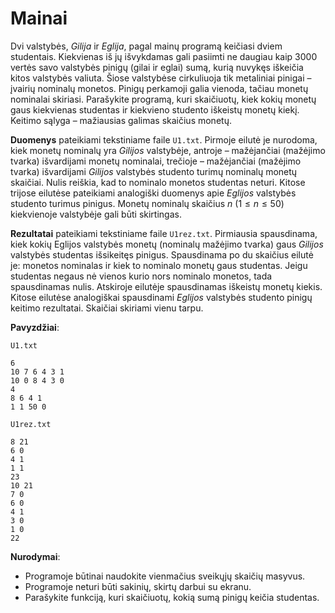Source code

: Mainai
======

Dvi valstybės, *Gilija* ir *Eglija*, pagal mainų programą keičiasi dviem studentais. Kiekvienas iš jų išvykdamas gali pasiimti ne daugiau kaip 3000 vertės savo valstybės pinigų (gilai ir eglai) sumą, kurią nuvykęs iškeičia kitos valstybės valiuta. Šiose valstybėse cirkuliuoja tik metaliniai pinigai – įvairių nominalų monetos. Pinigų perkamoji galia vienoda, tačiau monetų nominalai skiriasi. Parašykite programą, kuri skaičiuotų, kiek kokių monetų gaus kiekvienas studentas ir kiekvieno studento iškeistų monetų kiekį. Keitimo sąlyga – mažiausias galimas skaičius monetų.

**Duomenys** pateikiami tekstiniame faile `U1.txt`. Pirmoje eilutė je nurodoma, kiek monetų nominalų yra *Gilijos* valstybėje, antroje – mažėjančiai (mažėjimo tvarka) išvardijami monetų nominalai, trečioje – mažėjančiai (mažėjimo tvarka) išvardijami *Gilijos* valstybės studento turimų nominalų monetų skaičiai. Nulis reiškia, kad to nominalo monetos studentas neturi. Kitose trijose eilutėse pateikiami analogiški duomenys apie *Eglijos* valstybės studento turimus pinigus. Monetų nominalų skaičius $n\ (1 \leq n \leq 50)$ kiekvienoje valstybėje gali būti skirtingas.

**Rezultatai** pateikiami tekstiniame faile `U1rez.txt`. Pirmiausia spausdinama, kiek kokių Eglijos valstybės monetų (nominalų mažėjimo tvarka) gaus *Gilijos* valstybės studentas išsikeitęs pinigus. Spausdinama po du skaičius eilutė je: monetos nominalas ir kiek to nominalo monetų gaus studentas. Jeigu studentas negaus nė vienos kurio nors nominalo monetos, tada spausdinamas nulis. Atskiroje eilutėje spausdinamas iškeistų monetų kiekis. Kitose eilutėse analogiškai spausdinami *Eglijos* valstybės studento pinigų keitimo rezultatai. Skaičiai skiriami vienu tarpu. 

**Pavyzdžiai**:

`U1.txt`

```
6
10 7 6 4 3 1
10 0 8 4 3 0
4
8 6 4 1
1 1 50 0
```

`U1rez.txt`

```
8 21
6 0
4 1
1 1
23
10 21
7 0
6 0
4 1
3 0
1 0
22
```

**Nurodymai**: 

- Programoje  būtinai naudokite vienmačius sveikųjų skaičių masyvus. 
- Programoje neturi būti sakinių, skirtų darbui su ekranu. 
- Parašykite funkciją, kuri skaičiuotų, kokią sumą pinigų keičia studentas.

────────

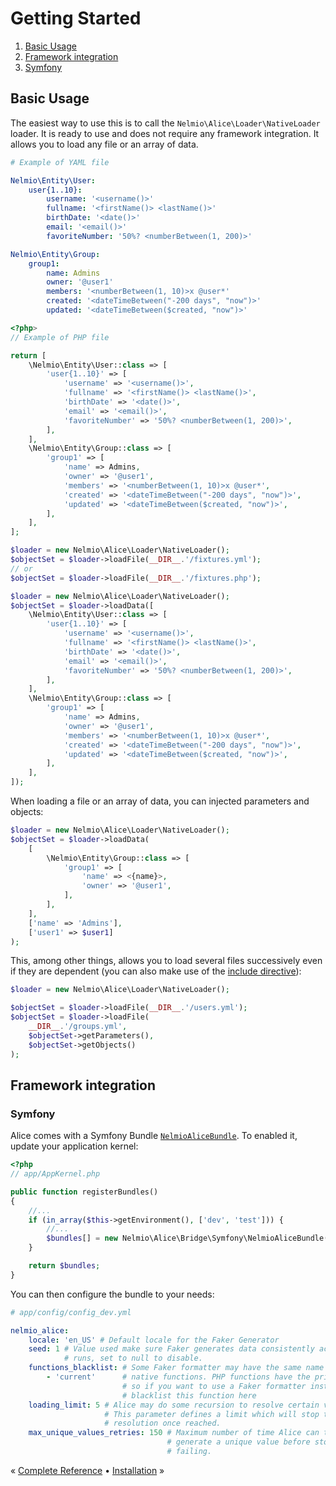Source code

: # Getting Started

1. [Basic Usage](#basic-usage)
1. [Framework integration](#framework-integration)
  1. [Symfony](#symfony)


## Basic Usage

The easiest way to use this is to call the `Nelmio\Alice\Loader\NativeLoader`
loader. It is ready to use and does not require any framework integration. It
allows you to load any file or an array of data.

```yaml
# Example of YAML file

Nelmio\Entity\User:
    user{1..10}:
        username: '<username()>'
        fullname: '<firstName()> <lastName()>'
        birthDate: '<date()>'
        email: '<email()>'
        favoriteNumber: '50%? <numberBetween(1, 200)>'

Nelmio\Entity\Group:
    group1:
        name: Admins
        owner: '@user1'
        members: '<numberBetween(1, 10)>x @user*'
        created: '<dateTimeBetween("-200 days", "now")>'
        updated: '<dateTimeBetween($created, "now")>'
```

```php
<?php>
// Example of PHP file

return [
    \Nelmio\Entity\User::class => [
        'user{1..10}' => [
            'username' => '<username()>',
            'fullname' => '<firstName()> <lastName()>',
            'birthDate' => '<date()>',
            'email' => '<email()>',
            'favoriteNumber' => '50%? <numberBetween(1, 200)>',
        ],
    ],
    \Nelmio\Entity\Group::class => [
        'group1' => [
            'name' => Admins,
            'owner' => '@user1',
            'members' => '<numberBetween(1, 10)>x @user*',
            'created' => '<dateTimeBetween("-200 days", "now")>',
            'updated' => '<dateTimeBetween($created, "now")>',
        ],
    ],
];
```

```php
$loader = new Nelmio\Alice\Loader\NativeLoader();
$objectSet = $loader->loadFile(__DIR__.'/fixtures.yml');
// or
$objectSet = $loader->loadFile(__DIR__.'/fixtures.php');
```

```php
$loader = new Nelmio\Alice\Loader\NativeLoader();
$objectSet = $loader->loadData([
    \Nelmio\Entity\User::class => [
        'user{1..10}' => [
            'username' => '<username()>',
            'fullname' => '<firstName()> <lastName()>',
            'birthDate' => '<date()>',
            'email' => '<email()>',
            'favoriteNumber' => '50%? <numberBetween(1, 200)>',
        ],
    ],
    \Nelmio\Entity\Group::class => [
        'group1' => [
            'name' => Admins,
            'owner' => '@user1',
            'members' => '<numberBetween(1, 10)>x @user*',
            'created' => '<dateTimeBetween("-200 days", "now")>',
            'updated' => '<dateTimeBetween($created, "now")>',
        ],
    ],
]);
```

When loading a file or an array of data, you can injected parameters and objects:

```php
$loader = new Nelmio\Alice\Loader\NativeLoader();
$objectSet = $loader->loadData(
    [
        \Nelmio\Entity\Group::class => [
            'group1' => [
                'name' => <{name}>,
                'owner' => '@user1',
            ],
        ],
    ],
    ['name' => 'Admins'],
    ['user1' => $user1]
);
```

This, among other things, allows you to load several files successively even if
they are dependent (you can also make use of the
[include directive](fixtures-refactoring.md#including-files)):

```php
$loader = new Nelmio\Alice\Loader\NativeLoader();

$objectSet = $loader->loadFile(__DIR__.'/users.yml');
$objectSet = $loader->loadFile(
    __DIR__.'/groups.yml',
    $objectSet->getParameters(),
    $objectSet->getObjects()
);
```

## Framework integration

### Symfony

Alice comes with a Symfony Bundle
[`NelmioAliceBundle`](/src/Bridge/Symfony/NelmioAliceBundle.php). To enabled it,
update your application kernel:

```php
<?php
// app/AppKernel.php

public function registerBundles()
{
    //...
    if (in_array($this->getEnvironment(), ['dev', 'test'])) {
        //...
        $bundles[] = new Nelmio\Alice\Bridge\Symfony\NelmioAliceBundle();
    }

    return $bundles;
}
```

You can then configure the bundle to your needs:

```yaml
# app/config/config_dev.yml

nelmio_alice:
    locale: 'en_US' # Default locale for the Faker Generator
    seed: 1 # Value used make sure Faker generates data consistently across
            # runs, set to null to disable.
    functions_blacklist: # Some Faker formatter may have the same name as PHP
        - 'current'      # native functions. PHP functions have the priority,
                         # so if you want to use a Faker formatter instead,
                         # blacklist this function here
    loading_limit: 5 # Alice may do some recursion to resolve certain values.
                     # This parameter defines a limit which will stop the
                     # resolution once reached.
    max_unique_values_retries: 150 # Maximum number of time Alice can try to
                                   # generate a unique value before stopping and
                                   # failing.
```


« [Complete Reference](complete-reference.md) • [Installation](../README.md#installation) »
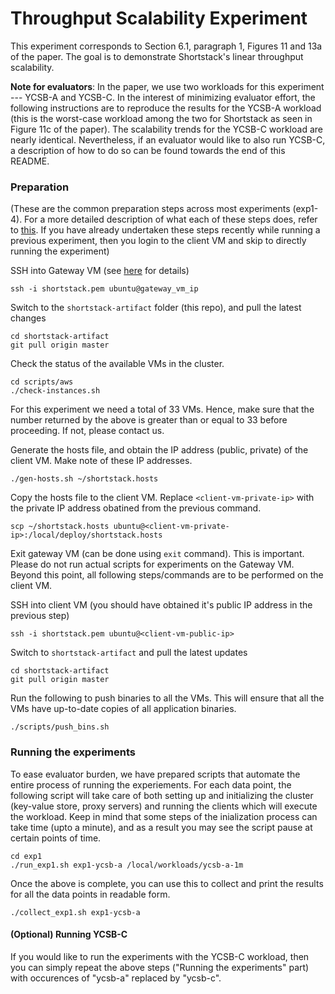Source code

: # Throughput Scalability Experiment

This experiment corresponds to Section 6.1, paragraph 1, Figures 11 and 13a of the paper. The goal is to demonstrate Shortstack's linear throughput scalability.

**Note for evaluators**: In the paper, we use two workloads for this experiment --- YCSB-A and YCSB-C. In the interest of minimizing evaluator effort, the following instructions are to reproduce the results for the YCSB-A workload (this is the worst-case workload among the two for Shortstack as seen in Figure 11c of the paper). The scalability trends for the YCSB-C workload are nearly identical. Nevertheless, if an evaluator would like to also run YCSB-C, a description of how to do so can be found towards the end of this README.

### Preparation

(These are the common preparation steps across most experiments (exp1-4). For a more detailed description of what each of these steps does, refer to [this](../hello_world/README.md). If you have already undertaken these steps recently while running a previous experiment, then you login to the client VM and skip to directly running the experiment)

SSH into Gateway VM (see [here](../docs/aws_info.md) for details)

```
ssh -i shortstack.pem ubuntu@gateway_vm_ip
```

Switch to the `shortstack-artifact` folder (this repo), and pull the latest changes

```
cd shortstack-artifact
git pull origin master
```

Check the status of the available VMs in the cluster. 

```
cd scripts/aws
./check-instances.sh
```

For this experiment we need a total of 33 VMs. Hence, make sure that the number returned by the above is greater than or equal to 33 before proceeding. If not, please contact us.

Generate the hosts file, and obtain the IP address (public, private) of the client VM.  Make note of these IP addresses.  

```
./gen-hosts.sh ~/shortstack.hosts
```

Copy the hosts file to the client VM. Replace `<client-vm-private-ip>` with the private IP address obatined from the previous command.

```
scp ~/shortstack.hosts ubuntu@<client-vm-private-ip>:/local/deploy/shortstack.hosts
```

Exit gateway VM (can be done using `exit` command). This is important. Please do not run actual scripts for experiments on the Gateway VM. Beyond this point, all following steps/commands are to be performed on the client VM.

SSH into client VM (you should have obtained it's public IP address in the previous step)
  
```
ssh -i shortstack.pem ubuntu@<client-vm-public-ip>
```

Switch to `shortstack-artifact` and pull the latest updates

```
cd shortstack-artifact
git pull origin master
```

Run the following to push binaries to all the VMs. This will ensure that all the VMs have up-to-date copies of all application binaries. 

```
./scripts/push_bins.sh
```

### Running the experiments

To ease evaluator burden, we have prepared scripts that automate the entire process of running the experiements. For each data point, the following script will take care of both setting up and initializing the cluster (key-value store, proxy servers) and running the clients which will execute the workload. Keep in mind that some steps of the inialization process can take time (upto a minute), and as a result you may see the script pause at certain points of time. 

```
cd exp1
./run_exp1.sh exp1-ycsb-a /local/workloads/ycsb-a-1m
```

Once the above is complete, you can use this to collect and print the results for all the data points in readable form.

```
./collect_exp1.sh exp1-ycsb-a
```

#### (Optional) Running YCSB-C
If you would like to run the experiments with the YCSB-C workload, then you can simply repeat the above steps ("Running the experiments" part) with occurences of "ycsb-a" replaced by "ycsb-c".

────────

■ Your assignment ■
Whichever lines of the records above hold the word "then" should all be copied out.

■ Completed exercise ■
You can then configure the bundle to your needs:
(These are the common preparation steps across most experiments (exp1-4). For a more detailed description of what each of these steps does, refer to [this](../hello_world/README.md). If you have already undertaken these steps recently while running a previous experiment, then you login to the client VM and skip to directly running the experiment)
If you would like to run the experiments with the YCSB-C workload, then you can simply repeat the above steps ("Running the experiments" part) with occurences of "ycsb-a" replaced by "ycsb-c".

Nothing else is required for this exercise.